» **ACTIVITY**
Leave out the pictures and output exactly the lines below from the one with "### Spring application context" down to the one with "###### Note: This", both of them included.
########
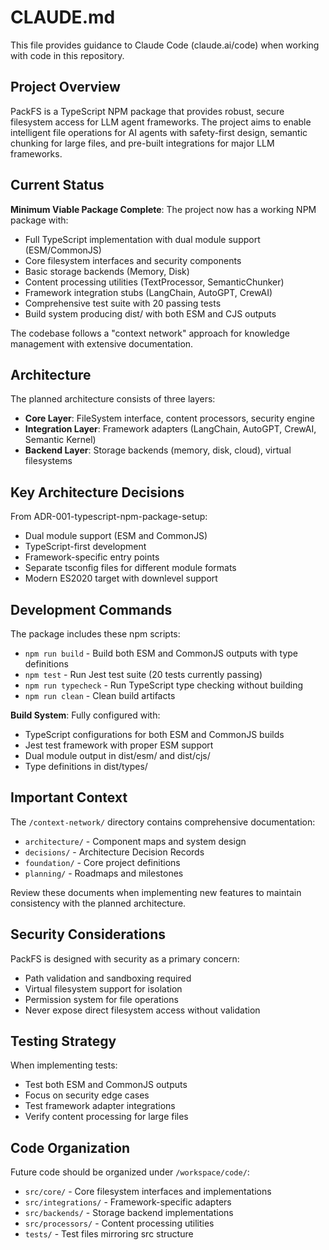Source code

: # CLAUDE.md

This file provides guidance to Claude Code (claude.ai/code) when working with code in this repository.

## Project Overview

PackFS is a TypeScript NPM package that provides robust, secure filesystem access for LLM agent frameworks. The project aims to enable intelligent file operations for AI agents with safety-first design, semantic chunking for large files, and pre-built integrations for major LLM frameworks.

## Current Status

**Minimum Viable Package Complete**: The project now has a working NPM package with:
- Full TypeScript implementation with dual module support (ESM/CommonJS)
- Core filesystem interfaces and security components
- Basic storage backends (Memory, Disk)
- Content processing utilities (TextProcessor, SemanticChunker)
- Framework integration stubs (LangChain, AutoGPT, CrewAI)
- Comprehensive test suite with 20 passing tests
- Build system producing dist/ with both ESM and CJS outputs

The codebase follows a "context network" approach for knowledge management with extensive documentation.

## Architecture

The planned architecture consists of three layers:
- **Core Layer**: FileSystem interface, content processors, security engine
- **Integration Layer**: Framework adapters (LangChain, AutoGPT, CrewAI, Semantic Kernel)
- **Backend Layer**: Storage backends (memory, disk, cloud), virtual filesystems

## Key Architecture Decisions

From ADR-001-typescript-npm-package-setup:
- Dual module support (ESM and CommonJS)
- TypeScript-first development
- Framework-specific entry points
- Separate tsconfig files for different module formats
- Modern ES2020 target with downlevel support

## Development Commands

The package includes these npm scripts:
- `npm run build` - Build both ESM and CommonJS outputs with type definitions
- `npm test` - Run Jest test suite (20 tests currently passing)
- `npm run typecheck` - Run TypeScript type checking without building
- `npm run clean` - Clean build artifacts

**Build System**: Fully configured with:
- TypeScript configurations for both ESM and CommonJS builds
- Jest test framework with proper ESM support
- Dual module output in dist/esm/ and dist/cjs/
- Type definitions in dist/types/

## Important Context

The `/context-network/` directory contains comprehensive documentation:
- `architecture/` - Component maps and system design
- `decisions/` - Architecture Decision Records
- `foundation/` - Core project definitions
- `planning/` - Roadmaps and milestones

Review these documents when implementing new features to maintain consistency with the planned architecture.

## Security Considerations

PackFS is designed with security as a primary concern:
- Path validation and sandboxing required
- Virtual filesystem support for isolation
- Permission system for file operations
- Never expose direct filesystem access without validation

## Testing Strategy

When implementing tests:
- Test both ESM and CommonJS outputs
- Focus on security edge cases
- Test framework adapter integrations
- Verify content processing for large files

## Code Organization

Future code should be organized under `/workspace/code/`:
- `src/core/` - Core filesystem interfaces and implementations
- `src/integrations/` - Framework-specific adapters
- `src/backends/` - Storage backend implementations
- `src/processors/` - Content processing utilities
- `tests/` - Test files mirroring src structure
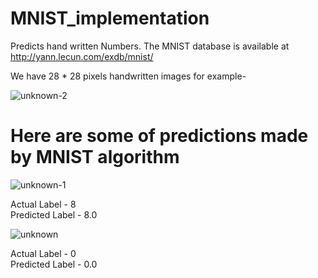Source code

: # MNIST_implementation
Predicts hand written Numbers.
The MNIST database is available at http://yann.lecun.com/exdb/mnist/

We have 28 * 28 pixels handwritten images for example-

![unknown-2](https://user-images.githubusercontent.com/35291991/50850157-12581100-139f-11e9-8d58-b9c52d49846b.png)


# Here are some of predictions made by MNIST algorithm

![unknown-1](https://user-images.githubusercontent.com/35291991/50850400-c9ed2300-139f-11e9-9a03-46e8ade44c3a.png)

Actual Label - 8 <br />
Predicted Label - 8.0


![unknown](https://user-images.githubusercontent.com/35291991/50850374-bb067080-139f-11e9-9dec-cad40be79b22.png)

Actual Label - 0 <br />
Predicted Label - 0.0



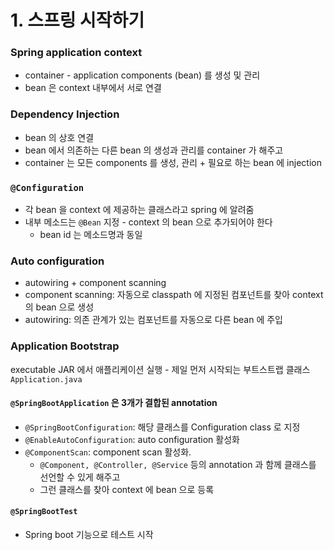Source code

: # 1. 스프링 시작하기
### Spring application context 
- container - application components (bean) 를 생성 및 관리
- bean 은 context 내부에서 서로 연결

### Dependency Injection
- bean 의 상호 연결
- bean 에서 의존하는 다른 bean 의 생성과 관리를 container 가 해주고
- container 는 모든 components 를 생성, 관리 + 필요로 하는 bean 에 injection

### `@Configuration`
- 각 bean 을 context 에 제공하는 클래스라고 spring 에 알려줌
- 내부 메소드는 `@Bean` 지정 - context 의 bean 으로 추가되어야 한다
  - bean id 는 메소드명과 동일

### Auto configuration
- autowiring + component scanning
- component scanning: 자동으로 classpath 에 지정된 컴포넌트를 찾아 context 의 bean 으로 생성
- autowiring: 의존 관계가 있는 컴포넌트를 자동으로 다른 bean 에 주입

### Application Bootstrap
executable JAR 에서 애플리케이션 실행 - 제일 먼저 시작되는 부트스트랩 클래스 `Application.java`

#### `@SpringBootApplication` 은 3개가 결합된 annotation
- `@SpringBootConfiguration`: 해당 클래스를 Configuration class 로 지정
- `@EnableAutoConfiguration`: auto configuration 활성화
- `@ComponentScan`: component scan 활성화.
  - `@Component, @Controller, @Service` 등의 annotation 과 함께 클래스를 선언할 수 있게 해주고
  - 그런 클래스를 찾아 context 에 bean 으로 등록

#### `@SpringBootTest`
- Spring boot 기능으로 테스트 시작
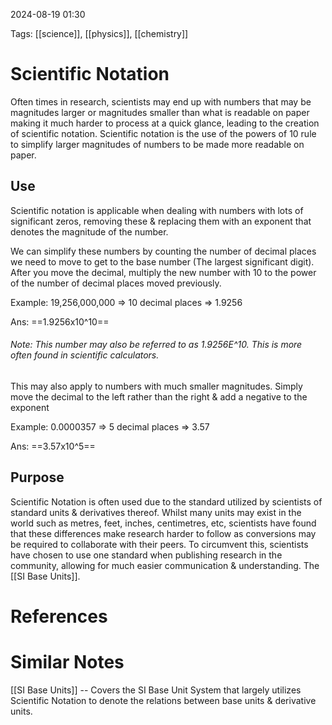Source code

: 2024-08-19 01:30

Tags: [[science]], [[physics]], [[chemistry]]

# Scientific Notation
Often times in research, scientists may end up with numbers that may be magnitudes larger or magnitudes smaller than what is readable on paper making it much harder to process at a quick glance, leading to the creation of scientific notation. Scientific notation is the use of the powers of 10 rule to simplify larger magnitudes of numbers to be made more readable on paper. 

## Use
Scientific notation is applicable when dealing with numbers with lots of significant zeros, removing these & replacing them with an exponent that denotes the magnitude of the number.

We can simplify these numbers by counting the number of decimal places we need to move to get to the base number (The largest significant digit).
After you move the decimal, multiply the new number with 10 to the power of the number of decimal places moved previously.

Example:
19,256,000,000 => 10 decimal places => 1.9256

Ans: ==1.9256x10^10==
###### Note: This number may also be referred to as 1.9256E^10. This is more often found in scientific calculators.

This may also apply to numbers with much smaller magnitudes. Simply move the decimal to the left rather than the right & add a negative to the exponent

Example:
0.0000357 => 5 decimal places => 3.57

Ans: ==3.57x10^5==

## Purpose
Scientific Notation is often used due to the standard utilized by scientists of standard units & derivatives thereof. Whilst many units may exist in the world such as metres, feet, inches, centimetres, etc, scientists have found that these differences make research harder to follow as conversions may be required to collaborate with their peers. To circumvent this, scientists have chosen to use one standard when publishing research in the community, allowing for much easier communication & understanding. The [[SI Base Units]].

# References



# Similar Notes

[[SI Base Units]] -- Covers the SI Base Unit System that largely utilizes Scientific Notation to denote the relations between base units & derivative units.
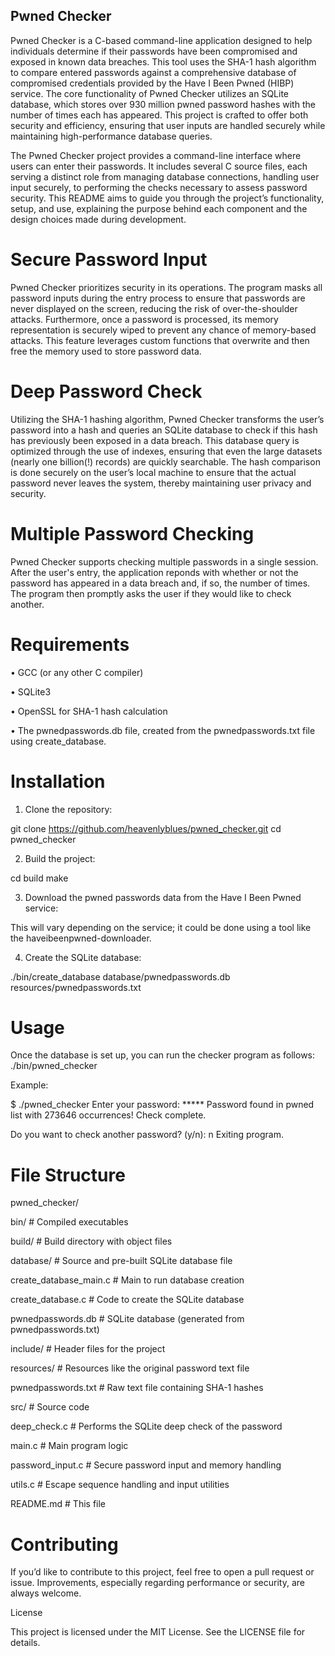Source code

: ## Pwned Checker

Pwned Checker is a C-based command-line application designed to help individuals determine if their passwords have been compromised and exposed in known data breaches. This tool uses the SHA-1 hash algorithm to compare entered passwords against a comprehensive database of compromised credentials provided by the Have I Been Pwned (HIBP) service. The core functionality of Pwned Checker utilizes an SQLite database, which stores over 930 million pwned password hashes with the number of times each has appeared. This project is crafted to offer both security and efficiency, ensuring that user inputs are handled securely while maintaining high-performance database queries.

The Pwned Checker project provides a command-line interface where users can enter their passwords. It includes several C source files, each serving a distinct role from managing database connections, handling user input securely, to performing the checks necessary to assess password security. This README aims to guide you through the project’s functionality, setup, and use, explaining the purpose behind each component and the design choices made during development.

# Secure Password Input

Pwned Checker prioritizes security in its operations. The program masks all password inputs during the entry process to ensure that passwords are never displayed on the screen, reducing the risk of over-the-shoulder attacks. Furthermore, once a password is processed, its memory representation is securely wiped to prevent any chance of memory-based attacks. This feature leverages custom functions that overwrite and then free the memory used to store password data.

# Deep Password Check

Utilizing the SHA-1 hashing algorithm, Pwned Checker transforms the user’s password into a hash and queries an SQLite database to check if this hash has previously been exposed in a data breach. This database query is optimized through the use of indexes, ensuring that even the large datasets (nearly one billion(!) records) are quickly searchable. The hash comparison is done securely on the user’s local machine to ensure that the actual password never leaves the system, thereby maintaining user privacy and security.

# Multiple Password Checking

Pwned Checker supports checking multiple passwords in a single session. After the user's entry, the application reponds with whether or not the password has appeared in a data breach and, if so, the number of times. The program then promptly asks the user if they would like to check another.


# Requirements

• GCC (or any other C compiler)

• SQLite3

• OpenSSL for SHA-1 hash calculation

• The pwnedpasswords.db file, created from the pwnedpasswords.txt file using create_database.


# Installation

1. Clone the repository:

git clone https://github.com/heavenlyblues/pwned_checker.git
cd pwned_checker

2. Build the project:

cd build
make

3. Download the pwned passwords data from the Have I Been Pwned service:

This will vary depending on the service; it could be done using a tool like the haveibeenpwned-downloader.

4. Create the SQLite database:

./bin/create_database database/pwnedpasswords.db resources/pwnedpasswords.txt

# Usage

Once the database is set up, you can run the checker program as follows:
./bin/pwned_checker

Example:

$ ./pwned_checker
Enter your password: *****
Password found in pwned list with 273646 occurrences!
Check complete.

Do you want to check another password? (y/n): n
Exiting program.



# File Structure

pwned_checker/

bin/ # Compiled executables

build/ # Build directory with object files

database/ # Source and pre-built SQLite database file

create_database_main.c # Main to run database creation

create_database.c # Code to create the SQLite database

pwnedpasswords.db # SQLite database (generated from pwnedpasswords.txt)

include/ # Header files for the project

resources/ # Resources like the original password text file

pwnedpasswords.txt # Raw text file containing SHA-1 hashes

src/ # Source code

deep_check.c # Performs the SQLite deep check of the password

main.c # Main program logic

password_input.c # Secure password input and memory handling

utils.c # Escape sequence handling and input utilities

README.md # This file




# Contributing

If you’d like to contribute to this project, feel free to open a pull request or issue. Improvements, especially regarding performance or security, are always welcome.


License

This project is licensed under the MIT License. See the LICENSE file for details.
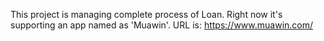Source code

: This project is managing complete process of Loan. Right now it's supporting an app named as 'Muawin'. 
URL is: https://www.muawin.com/
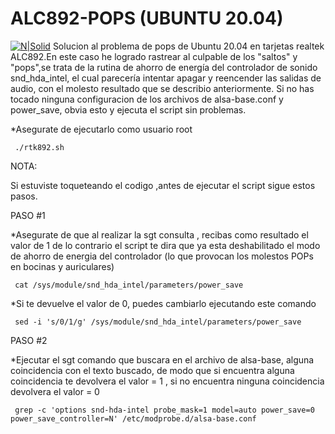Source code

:# ALC892-POPS (UBUNTU 20.04)
[![N|Solid](https://www.solvetic.com/uploads/tutorials/monthly_04_2020/0e09654e6e73e9d8fffae22c88d99877.png)](https://www.youtube.com/channel/UC78GA53wBavEM5bCq-ddOVA/videos)
Solucion al problema de pops de Ubuntu 20.04 en tarjetas realtek ALC892.En este caso he logrado rastrear al culpable de los "saltos" y "pops",se trata de la rutina de ahorro de energía del controlador de sonido snd_hda_intel, el cual parecería intentar apagar y reencender las salidas de audio, con el molesto resultado que se describio anteriormente.
Si no has tocado ninguna configuracion de los archivos de alsa-base.conf y power_save, obvia esto y ejecuta el script sin problemas.

*Asegurate de ejecutarlo como usuario root

     ./rtk892.sh

NOTA:

Si estuviste toqueteando el codigo ,antes de ejecutar el script  sigue estos pasos.

PASO #1


*Asegurate de que al realizar la sgt consulta , recibas como resultado el valor de 1 de lo contrario el script te dira que ya esta deshabilitado el modo de ahorro de energia del controlador (lo que provocan los molestos POPs en bocinas y auriculares)

     cat /sys/module/snd_hda_intel/parameters/power_save
 

*Si te devuelve el valor de 0, puedes cambiarlo ejecutando este comando

     sed -i 's/0/1/g' /sys/module/snd_hda_intel/parameters/power_save

PASO #2


*Ejecutar el sgt comando que buscara en el archivo de alsa-base, alguna coincidencia con el texto buscado, de modo que si encuentra alguna coincidencia te devolvera el valor = 1 , si no encuentra ninguna coincidencia devolvera el valor = 0

     grep -c 'options snd-hda-intel probe_mask=1 model=auto power_save=0 power_save_controller=N' /etc/modprobe.d/alsa-base.conf



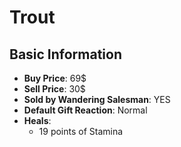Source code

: # Trout

## Basic Information

- **Buy Price**: 69$
- **Sell Price**: 30$
- **Sold by Wandering Salesman**: YES
- **Default Gift Reaction**: Normal
- **Heals**:
  - 19 points of Stamina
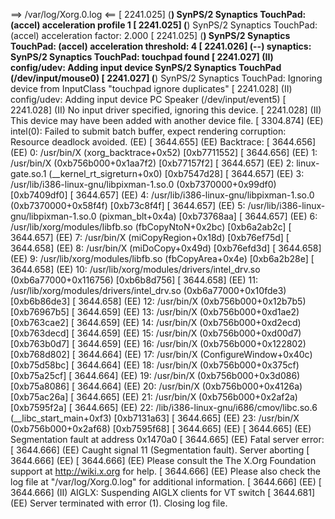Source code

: ==> /var/log/Xorg.0.log <==
[  2241.025] (**) SynPS/2 Synaptics TouchPad: (accel) acceleration profile 1
[  2241.025] (**) SynPS/2 Synaptics TouchPad: (accel) acceleration factor: 2.000
[  2241.025] (**) SynPS/2 Synaptics TouchPad: (accel) acceleration threshold: 4
[  2241.026] (--) synaptics: SynPS/2 Synaptics TouchPad: touchpad found
[  2241.027] (II) config/udev: Adding input device SynPS/2 Synaptics TouchPad (/dev/input/mouse0)
[  2241.027] (**) SynPS/2 Synaptics TouchPad: Ignoring device from InputClass "touchpad ignore duplicates"
[  2241.028] (II) config/udev: Adding input device PC Speaker (/dev/input/event5)
[  2241.028] (II) No input driver specified, ignoring this device.
[  2241.028] (II) This device may have been added with another device file.
[  3304.874] (EE) intel(0): Failed to submit batch buffer, expect rendering corruption: Resource deadlock avoided.
 (EE) 
[  3644.655] (EE) Backtrace:
[  3644.656] (EE) 0: /usr/bin/X (xorg_backtrace+0x52) [0xb7711552]
[  3644.656] (EE) 1: /usr/bin/X (0xb756b000+0x1aa7f2) [0xb77157f2]
[  3644.657] (EE) 2: linux-gate.so.1 (__kernel_rt_sigreturn+0x0) [0xb7547d28]
[  3644.657] (EE) 3: /usr/lib/i386-linux-gnu/libpixman-1.so.0 (0xb7370000+0x99df0) [0xb7409df0]
[  3644.657] (EE) 4: /usr/lib/i386-linux-gnu/libpixman-1.so.0 (0xb7370000+0x58f4f) [0xb73c8f4f]
[  3644.657] (EE) 5: /usr/lib/i386-linux-gnu/libpixman-1.so.0 (pixman_blt+0x4a) [0xb73768aa]
[  3644.657] (EE) 6: /usr/lib/xorg/modules/libfb.so (fbCopyNtoN+0x2bc) [0xb6a2ab2c]
[  3644.657] (EE) 7: /usr/bin/X (miCopyRegion+0x18d) [0xb76ef75d]
[  3644.658] (EE) 8: /usr/bin/X (miDoCopy+0x49d) [0xb76efd3d]
[  3644.658] (EE) 9: /usr/lib/xorg/modules/libfb.so (fbCopyArea+0x4e) [0xb6a2b28e]
[  3644.658] (EE) 10: /usr/lib/xorg/modules/drivers/intel_drv.so (0xb6a77000+0x116756) [0xb6b8d756]
[  3644.658] (EE) 11: /usr/lib/xorg/modules/drivers/intel_drv.so (0xb6a77000+0x10fde3) [0xb6b86de3]
[  3644.658] (EE) 12: /usr/bin/X (0xb756b000+0x12b7b5) [0xb76967b5]
[  3644.659] (EE) 13: /usr/bin/X (0xb756b000+0xd1ae2) [0xb763cae2]
[  3644.659] (EE) 14: /usr/bin/X (0xb756b000+0xd2ecd) [0xb763decd]
[  3644.659] (EE) 15: /usr/bin/X (0xb756b000+0xd00d7) [0xb763b0d7]
[  3644.659] (EE) 16: /usr/bin/X (0xb756b000+0x122802) [0xb768d802]
[  3644.664] (EE) 17: /usr/bin/X (ConfigureWindow+0x40c) [0xb75d58bc]
[  3644.664] (EE) 18: /usr/bin/X (0xb756b000+0x375cf) [0xb75a25cf]
[  3644.664] (EE) 19: /usr/bin/X (0xb756b000+0x3d086) [0xb75a8086]
[  3644.664] (EE) 20: /usr/bin/X (0xb756b000+0x4126a) [0xb75ac26a]
[  3644.665] (EE) 21: /usr/bin/X (0xb756b000+0x2af2a) [0xb7595f2a]
[  3644.665] (EE) 22: /lib/i386-linux-gnu/i686/cmov/libc.so.6 (__libc_start_main+0xf3) [0xb7131a63]
[  3644.665] (EE) 23: /usr/bin/X (0xb756b000+0x2af68) [0xb7595f68]
[  3644.665] (EE) 
[  3644.665] (EE) Segmentation fault at address 0x1470a0
[  3644.665] (EE) 
Fatal server error:
[  3644.666] (EE) Caught signal 11 (Segmentation fault). Server aborting
[  3644.666] (EE) 
[  3644.666] (EE) 
Please consult the The X.Org Foundation support 
	 at http://wiki.x.org
 for help. 
[  3644.666] (EE) Please also check the log file at "/var/log/Xorg.0.log" for additional information.
[  3644.666] (EE) 
[  3644.666] (II) AIGLX: Suspending AIGLX clients for VT switch
[  3644.681] (EE) Server terminated with error (1). Closing log file.
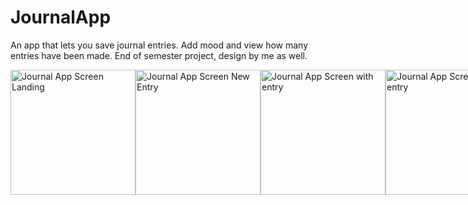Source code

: # JournalApp
 An app that lets you save journal entries. Add mood and view how many entries have been made. End of semester project, design by me as well.
<div style="display: flex;">
<img src="https://kheinzel.com/wp-content/uploads/2022/09/journalapp-1.png" style= "width: 200px; height: auto" alt="Journal App Screen Landing" title="Journal App Screen Landing">
<img src="https://kheinzel.com/wp-content/uploads/2022/09/journalapp-2.png" style= "width: 200px; height: auto" alt="Journal App Screen New Entry" title="Journal App Screen Entry">
<img src="https://kheinzel.com/wp-content/uploads/2022/09/journalapp-3.png" style= "width: 200px; height: auto" alt="Journal App Screen with entry" title="Journal App Screen with entry">
<img src="https://kheinzel.com/wp-content/uploads/2022/09/journalapp-4.png" style= "width: 200px; height: auto" alt="Journal App Screen edit entry" title="Journal App Screen edit entry">
<img src="https://kheinzel.com/wp-content/uploads/2022/09/journalapp-5.png" style= "width: 200px; height: auto" alt="Journal App Screen Settings" title="Journal App Screen Settings">
</div>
########
» **SOLUTION FOR THIS TASK**
### Spring application context 
- container - application components (bean) 를 생성 및 관리
- bean 은 context 내부에서 서로 연결

### Dependency Injection
- bean 의 상호 연결
- bean 에서 의존하는 다른 bean 의 생성과 관리를 container 가 해주고
- container 는 모든 components 를 생성, 관리 + 필요로 하는 bean 에 injection

### `@Configuration`
- 각 bean 을 context 에 제공하는 클래스라고 spring 에 알려줌
- 내부 메소드는 `@Bean` 지정 - context 의 bean 으로 추가되어야 한다
  - bean id 는 메소드명과 동일

### Auto configuration
- autowiring + component scanning
- component scanning: 자동으로 classpath 에 지정된 컴포넌트를 찾아 context 의 bean 으로 생성
- autowiring: 의존 관계가 있는 컴포넌트를 자동으로 다른 bean 에 주입

### Application Bootstrap
executable JAR 에서 애플리케이션 실행 - 제일 먼저 시작되는 부트스트랩 클래스 `Application.java`

#### `@SpringBootApplication` 은 3개가 결합된 annotation
- `@SpringBootConfiguration`: 해당 클래스를 Configuration class 로 지정
- `@EnableAutoConfiguration`: auto configuration 활성화
- `@ComponentScan`: component scan 활성화.
  - `@Component, @Controller, @Service` 등의 annotation 과 함께 클래스를 선언할 수 있게 해주고
  - 그런 클래스를 찾아 context 에 bean 으로 등록

#### `@SpringBootTest`
- Spring boot 기능으로 테스트 시작
Source code

: 2024-08-19 01:30

Tags: [[science]], [[physics]], [[chemistry]]

# Scientific Notation
Often times in research, scientists may end up with numbers that may be magnitudes larger or magnitudes smaller than what is readable on paper making it much harder to process at a quick glance, leading to the creation of scientific notation. Scientific notation is the use of the powers of 10 rule to simplify larger magnitudes of numbers to be made more readable on paper. 

## Use
Scientific notation is applicable when dealing with numbers with lots of significant zeros, removing these & replacing them with an exponent that denotes the magnitude of the number.

We can simplify these numbers by counting the number of decimal places we need to move to get to the base number (The largest significant digit).
After you move the decimal, multiply the new number with 10 to the power of the number of decimal places moved previously.

Example:
19,256,000,000 => 10 decimal places => 1.9256

Ans: ==1.9256x10^10==
###### Note: This number may also be referred to as 1.9256E^10. This is more often found in scientific calculators.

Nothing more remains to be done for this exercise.